Bilateral ties were strained last year after China objected to South Korea's deployment of an American Terminal High Altitude Area Defence (Thaad) missile shield. The ties started mending following the signing of an Oct 31 bilateral agreement to move beyond the diplomatic row.
But experts said it will take time to rebuild trust and return to pre-Thaad friendly ties.
While government-led economic boycotts can be lifted easily, the "bigger problem" is the psychological impact of China's anti-Korea campaign, said Dr Lee Seong Hyon, a research fellow at think-tank Sejong Institute.
"It will take some time for Chinese consumer sentiment to recover (and for the Chinese) to buy South Korean products. It will also take time for Chinese tourists to go to South Korea as before," he told The Straits Times.

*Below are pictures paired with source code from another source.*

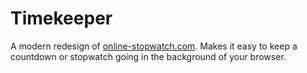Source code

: # Timekeeper

A modern redesign of [online-stopwatch.com](online-stopwatch.com). Makes it easy to keep a countdown or stopwatch going in the background of your browser.
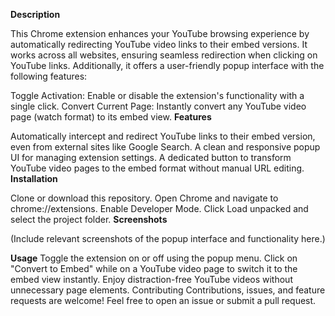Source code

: **Description**

This Chrome extension enhances your YouTube browsing experience by automatically redirecting YouTube video links to their embed versions. It works across all websites, ensuring seamless redirection when clicking on YouTube links. Additionally, it offers a user-friendly popup interface with the following features:

Toggle Activation: Enable or disable the extension's functionality with a single click.
Convert Current Page: Instantly convert any YouTube video page (watch format) to its embed view.
**Features**

Automatically intercept and redirect YouTube links to their embed version, even from external sites like Google Search.
A clean and responsive popup UI for managing extension settings.
A dedicated button to transform YouTube video pages to the embed format without manual URL editing.
**Installation**

Clone or download this repository.
Open Chrome and navigate to chrome://extensions.
Enable Developer Mode.
Click Load unpacked and select the project folder.
**Screenshots**

(Include relevant screenshots of the popup interface and functionality here.)

**Usage**
Toggle the extension on or off using the popup menu.
Click on "Convert to Embed" while on a YouTube video page to switch it to the embed view instantly.
Enjoy distraction-free YouTube videos without unnecessary page elements.
Contributing
Contributions, issues, and feature requests are welcome! Feel free to open an issue or submit a pull request.
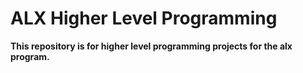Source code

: # ALX Higher Level Programming

**This repository is for higher level programming projects for the alx program.**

China's group tour ban resulted in estimated losses of 7.5 trillion won (S$9.3 billion) for South Korea's travel-related industries as the number of Chinese visitors in the first 10 months of the year fell 50 per cent year on year to 3.53 million, according to official data.
And the worst is not over. China's travel ban has been lifted only partially and tour groups are reportedly told to avoid staying at Lotte Hotel or shopping at Lotte Department Store or Lotte Duty Free - a move deemed as punishment for the conglomerate which gave up a golf course to free up land to house the Thaad system.
But not all is lost for South Korea. Experts said the silver lining is the country's quick response in diversifying its trade partnership, most notably with those in South-east Asia. South Korean retailers, including Lotte, that decided to pull out of China have reinvested in countries such as Vietnam and Indonesia.
Nami Island, a popular drama filming site which used to draw 350,000 tourists from China a year, made up for the Chinese shortfall of 78 per cent through aggressive promotion in South-east Asia. Tourists from the region rose to about 568,000 this year, up from 368,000 in 2012.
Experts said a boom in South Korea's IT and semiconductor sector also helped mitigate losses from tourism, beauty and entertainment industries.
Samsung Electronics, for one, registered the highest sales growth of 14 per cent in China in the first half of this year as Chinese companies including smartphone makers imported 19.27 trillion won worth of semiconductor chips and display panels from the company.
China's travel ban will reduce South Korea's 3 per cent economic growth by only about 0.2 per cent, said Dr Kang Hyun Ju, a research fellow at think-tank Korea Capital Market Institute, citing Bank of Korea figures.
"This year's economic growth far exceeded expectations mainly because of the IT and semiconductor boom. The Korean economy is resilient and lucky in that sense," he said, adding that growth estimates for next year will be more optimistic.
Meanwhile, Korean entertainment companies are starting to make plans to stage comeback concerts for their artists in China early next year, according to local reports. South Korean actress Jeon Ji Hyun was featured in an advertisement for healthcare company Mentholatum on Alibaba Group's e-commerce site Taobao last month, while girl group Mamamoo became the first K-pop act to do a TV recording in China this year.
But experts said it remains to be seen if China-Korea ties can go back to pre-Thaad levels as both sides are scarred by the row and will tread cautiously.
Dr Kang warned of future political conflicts if the Thaad issue escalates again. "Efforts to separate politics from the economy will be needed for both countries, considering how South Korea and China are now tied more closely economically."